Court name
HC: Civil Division (Uganda)
Case number
Civil Miscellaneous Application 544 of 2020
Judgment date
30 April 2021

Connie kekiyonza Watuwa and 2 Others v Attorney General (Civil Miscellaneous Application 544 of 2020) [2021] UGHCCD 29 (30 April 2021);

Cite this case
[2021] UGHCCD 29
Coram
Ssekaana, J

THE REPUBLIC OF UGANDA

IN THE HIGH COURT OF UGANDA AT KAMPALA

[CIVIL DIVISION]

MISC. APPLICATION NO. 544 OF 2020

(Arising from CIVIL SUIT NO. 240 OF 2018)

  1. CONNIE KEKIYONZAWATUWA
  2. JAMES KHAUKA
  3. PAMELA NAMAKANDA I:::::::::::::::::::::::::::::::::::::::: APPLICANTS (Suing as administrators of the estate of the Late David Watuwa)

VERSUS

ATTORNEY GENERAL:::::::::::::::::::::::::::::::::::::::::::::::;: RESPONDENT

BEFORE HON. JUSTICE SSEKAANA MUSA

RULING

The applicants brought this application by way of Notice of Motion under Section 33 of the Judicature Act Cap 13, Section 98 of the Civil Procedure Act Cap 71, Order 13 Rule 6 and Order 52 Rule 1 and 3 of the civil procedure rules for orders that;

  1. Judgment on admission be entered for the applicants against the respondent in HCCS 240 of 2018
  2. Costs of this application be provided for

The grounds in support of this application are stated in the affidavit of the Administrator, Connie Kekiyonza Watuwa, which briefly states;

  1. That the late Major David Watuwa was the owner of ranch No. 2 Bunyoro Ranching scheme which was originally located in Pantadoli 'A' village Kakooko Parish, Mutunda, Sub county, Bweyale town council, Kiryandongo District measuring approximately 1,513 hectares (approximately 3,738.623 acres).
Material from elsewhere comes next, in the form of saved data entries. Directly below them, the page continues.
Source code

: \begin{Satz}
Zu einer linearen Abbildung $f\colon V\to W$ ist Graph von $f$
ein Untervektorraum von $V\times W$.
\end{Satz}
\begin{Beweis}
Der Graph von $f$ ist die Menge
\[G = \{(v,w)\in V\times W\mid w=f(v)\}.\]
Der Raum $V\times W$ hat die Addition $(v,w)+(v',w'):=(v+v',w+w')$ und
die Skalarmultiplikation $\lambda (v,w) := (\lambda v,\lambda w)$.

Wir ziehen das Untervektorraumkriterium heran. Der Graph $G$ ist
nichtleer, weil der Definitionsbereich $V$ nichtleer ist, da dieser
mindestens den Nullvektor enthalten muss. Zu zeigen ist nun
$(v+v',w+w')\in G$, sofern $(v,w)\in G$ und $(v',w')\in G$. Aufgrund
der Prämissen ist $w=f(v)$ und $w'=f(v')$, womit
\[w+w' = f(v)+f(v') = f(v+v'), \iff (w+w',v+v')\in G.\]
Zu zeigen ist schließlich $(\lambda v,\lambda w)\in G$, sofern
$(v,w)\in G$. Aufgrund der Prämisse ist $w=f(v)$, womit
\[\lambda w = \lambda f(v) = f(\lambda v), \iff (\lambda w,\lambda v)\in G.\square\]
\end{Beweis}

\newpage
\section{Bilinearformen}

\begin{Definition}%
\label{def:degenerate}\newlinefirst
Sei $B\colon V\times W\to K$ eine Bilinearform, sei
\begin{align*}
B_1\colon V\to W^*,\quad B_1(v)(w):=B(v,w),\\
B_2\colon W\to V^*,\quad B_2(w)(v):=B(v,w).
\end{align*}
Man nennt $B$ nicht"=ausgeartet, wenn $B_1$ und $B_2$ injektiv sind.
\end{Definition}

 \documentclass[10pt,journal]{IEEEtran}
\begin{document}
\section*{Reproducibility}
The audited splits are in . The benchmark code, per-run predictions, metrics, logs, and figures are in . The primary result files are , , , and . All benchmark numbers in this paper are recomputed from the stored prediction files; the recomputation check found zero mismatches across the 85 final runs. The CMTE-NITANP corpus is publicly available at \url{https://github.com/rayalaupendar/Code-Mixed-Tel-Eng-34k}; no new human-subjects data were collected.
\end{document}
The late Major Watuwa had been in occupation and use of the said land, after he had been given a formal lease offer in July 1986.
  2. That in 1993, the government of Uganda through the ministry of agriculture, animal industry and fisheries, acting under the ranches restructuring board, subdivided and allocated part of the ranch to settle squatters on it.
  3. That the total acreage of ranch No. 2 Bunyoro ranching scheme before the sub division, ranch 2A with a total acreage of 1,448.006 acres was retained by the late and ranch 2B with a total acreage of 2,291 acres was given to various squatters for their resettlement.
  4. That the subdivision of ranches restructuring scheme deprived the plaintiffs/applicants of 2,291 acres of land, later renamed ranch no. 2B with a promise by the government that the late David Watuwa would be compensated for the land and developments thereon
  5. That I know that neither the late during his lifetime nor the beneficiaries to his estate have been compensated by the government of Uganda and the family of the deceased has never been compensated to date
  6. That the plaintiffs have, in an effort to get compensated for the compulsory acquisition of the land by government, written several letters to his excellency the president dated 16th August 2012 and 18th August 2017, and to the permanent secretary ministry of lands, housing and urban development requesting for re-valuation and payment of compensation dated 19th November 2014 none of which have borne fruit
  7. That I made numerous follow up efforts with relevant government departments seeking compensation, to no avail and in one follow up meetings at the ministry of lands, housing and urban development, she was shown and given a copy of the valuation report that had been made on 25th May, 2015, in relation to Ranch No. 2B Bunyoro ranching scheme, wherein the respondent had attached a value
  8. That I know the respondent in their valuation report dated 15th May 2015 recognized that neither the late Major David Watuwa nor the applicants as administrator to his estate have never been compensated for ranch No. 2B Bunyoro ranching scheme
  9. That I know the Minister of Lands, Housing and Urban Development in a letter dated 12th January, 2018 admitted that the government had promised to compensate the applicants but had never done anything to that effect. The said minister asked the Ministry of Finance to pay the assessed valuation amount just but this was never done
  10. That I know the Permanent Secretary, Ministry of Lands, Housing and Urban Development in her letter dated 16th April 2019 wrote to the solicitor general confirming the following;
  1. Ranch No.2 Bunyoro ranching scheme was allocated to the late major David Watuwa
  2. The subject was originally located in Panyadoli 'A' Village Kakooko Parish, Mutunda sub county, Kibanda county, Bweyale town council, Kiryandongo district, measuring approximate! 1,513 hectares (approximately 3,738.623 acres)
  3. The government took 2,290.617 acres i.e. Ranch No. 2b and the Rancher retained Ranch No.2A measuring 1,448.006 acres;
  4. Ranch No. 2B measuring approximately 927 hectares (approx. 2,2209.617 acres) was re-valued by the office of the chief government valuer in 2015 and a fair compensation award including 15% disturbance allowance was set at UGX. 3,161,051,460/=(Uganda shillings three billion one hundred sixty one million fifty one thousand four hundred sixty only)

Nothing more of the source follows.